Sept clins d'oeil à Saint Joseph (1,2,3)

La fête de saint Joseph approche. Nous vous proposons de nous y préparer pendant les sept dimanches qui précèdent en découvrant les « sept clins d’oeil à saint Joseph », écrits par l’abbé Fernandez. Un parcours illustré par des mosaïques et peintures du Ve au XVIIe siècles.

1. Gardien du sanctuaire.

L'annonce de l'ange à Joseph - Anonyme, mosaïque de la basilique Sainte-Marie-Majeure (Ve siècle), Rome.

L'ange évangélise Joseph sur la naissance du Messie. Le bâton orné d'une fleur, à l'instar de celui du grand prêtre Aaron, est un symbole éclairant. Le cardinal Ratzinger le rappelait en 1995. « Portant un bâton fleuri, saint Joseph est présenté comme grand prêtre, comme archétype de l'évêque chrétien. Marie, elle, est l'Église vivante » (Dieu nous est proche. L'Eucharistie au cœur de l'Église, Parole et Silence, 2003, p. 15).

Dans l'imposant arc triomphal de la basilique romaine Sainte-Marie Majeure, une séquence de mosaïques, datée du Ve siècle, résume l'enfance du Christ ; Joseph, recevant l'annonce de l'ange devant le sanctuaire (image de Marie), est représenté avec ce bâton fleuri, que la Torah attribue au frère de Moïse et les évangiles apocryphes à l'époux de Marie. La fleur indique la grâce de l'élection divine, qui garantit l'espérance des fruits éternels (Nombres 17, 20 et 23). Le sacerdoce israélite faisait partie de ces dons féconds ; à bon escient, la tradition juive avait associé le bâton fleuri d'Aaron avec le Saint des Saints et l'Arche de l'Alliance. Le Messie promis était le don définitif ; sur le « rejeton de Jessé » (Isaïe 11, 1) reposera l'Esprit. Le christianisme primitif, dans le Protoévangile de Jacques (chap. 9), applique cette prophétie à Joseph, à propos de la légende sur son choix comme époux de la Vierge Marie. Par la suite, de Padoue à Istanbul, l'iconographie médiévale a maintenu le même motif, emprunté dès lors à la Légende Dorée. Le lys dans la main de Joseph, signe de sa chasteté fidèle, est plus tardif.
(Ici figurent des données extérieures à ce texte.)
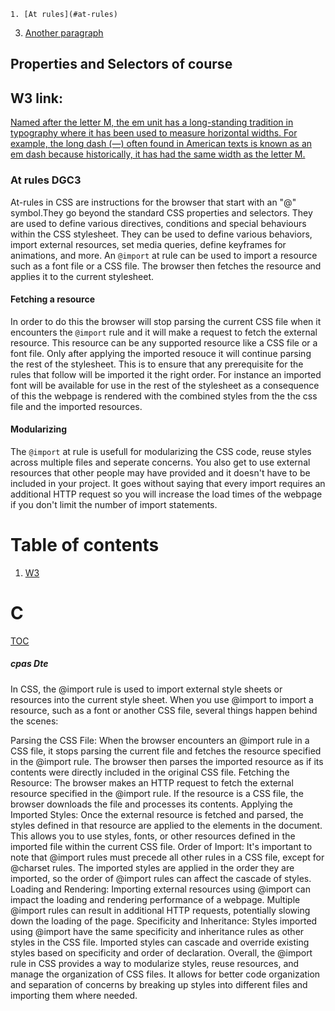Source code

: 
    1. [At rules](#at-rules)
3. [Another paragraph](#paragraph2)

## Properties and Selectors of course

## W3 link: <a name="w3"></a>
[Named after the letter M, the em unit has a long-standing tradition in typography where it has been used to measure horizontal widths. For example, the long dash (—) often found in American texts is known as an em dash because historically, it has had the same width as the letter M.](https://www.w3.org/Style/LieBos3e/em.en.html#:~:text=Named%20after%20the%20letter%20M,width%20as%20the%20letter%20M.)
### At rules DGC3
At-rules in CSS are instructions for the browser that start with an "@" symbol.They go beyond the standard CSS properties and selectors. They are used to define various directives, conditions and special behaviours within the CSS stylesheet. They can be used to define various behaviors, import external resources, set media queries, define keyframes for animations, and more. An `@import` at rule can be used to import a resource such as a font file or a CSS file. The browser then fetches the resource and applies it to the current stylesheet.
#### Fetching a resource
In order to do this the browser will stop parsing the current CSS file when it encounters the `@import` rule and it will make a request to fetch the external resource. This resource can be any supported resource like a CSS file or a font file.
Only after applying the imported resouce it will continue parsing the rest of the stylesheet. This is to ensure that any prerequisite for the rules that follow will be imported it the right order. For instance an imported font will be available for use in the rest of the stylesheet as a consequence of this the webpage is rendered with the combined styles from the the css file and the imported resources.
#### Modularizing
The `@import` at rule is usefull for modularizing the CSS code, reuse styles across multiple files and seperate concerns. You also get to use external resources that other people may have provided and it doesn't have to be included in your project. It goes without saying that every import requires an additional HTTP request so you will increase the load times of the webpage if you don't limit the number of import statements.
# Table of contents <a name="TOC"></a>
1. [W3](#w3)
# C
[TOC][def]
##### cpas Dte
In CSS, the @import rule is used to import external style sheets or resources into the current style sheet. When you use @import to import a resource, such as a font or another CSS file, several things happen behind the scenes:

Parsing the CSS File:
When the browser encounters an @import rule in a CSS file, it stops parsing the current file and fetches the resource specified in the @import rule.
The browser then parses the imported resource as if its contents were directly included in the original CSS file.
Fetching the Resource:
The browser makes an HTTP request to fetch the external resource specified in the @import rule.
If the resource is a CSS file, the browser downloads the file and processes its contents.
Applying the Imported Styles:
Once the external resource is fetched and parsed, the styles defined in that resource are applied to the elements in the document.
This allows you to use styles, fonts, or other resources defined in the imported file within the current CSS file.
Order of Import:
It's important to note that @import rules must precede all other rules in a CSS file, except for @charset rules.
The imported styles are applied in the order they are imported, so the order of @import rules can affect the cascade of styles.
Loading and Rendering:
Importing external resources using @import can impact the loading and rendering performance of a webpage.
Multiple @import rules can result in additional HTTP requests, potentially slowing down the loading of the page.
Specificity and Inheritance:
Styles imported using @import have the same specificity and inheritance rules as other styles in the CSS file.
Imported styles can cascade and override existing styles based on specificity and order of declaration.
Overall, the @import rule in CSS provides a way to modularize styles, reuse resources, and manage the organization of CSS files. It allows for better code organization and separation of concerns by breaking up styles into different files and importing them where needed.


[def]: #TOC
« Joseph est le rejeton fertile… il étend ses branches » (Genèse 49, 22), prédit la bénédiction ancienne. Saint Josémaria notait : « Joseph, en hébreu, signifie Dieu ajoutera. Dieu ajoute à la vie sainte de ceux qui accomplissent sa volonté des dimensions insoupçonnées : l'important, ce qui donne valeur à toute chose, le divin. À la vie humble et sainte de Joseph, Dieu ajoutera, si je puis dire, la vie de la Vierge Marie et celle de Jésus notre Seigneur » (Quand le Christ passe §40). Il a été choisi pour préparer le sacerdoce et la royauté du Messie ; patriarche au seuil de la Nouvelle Alliance, Joseph est comme un symbole vivant de la plénitude de Jésus. Chef de la nouvelle famille des enfants de Dieu, Joseph administre les « prémices du salut » (Missel Romain, messe, 19 mars) : il fait grandir Jésus en corps et âme, ainsi que toute la famille ecclésiale.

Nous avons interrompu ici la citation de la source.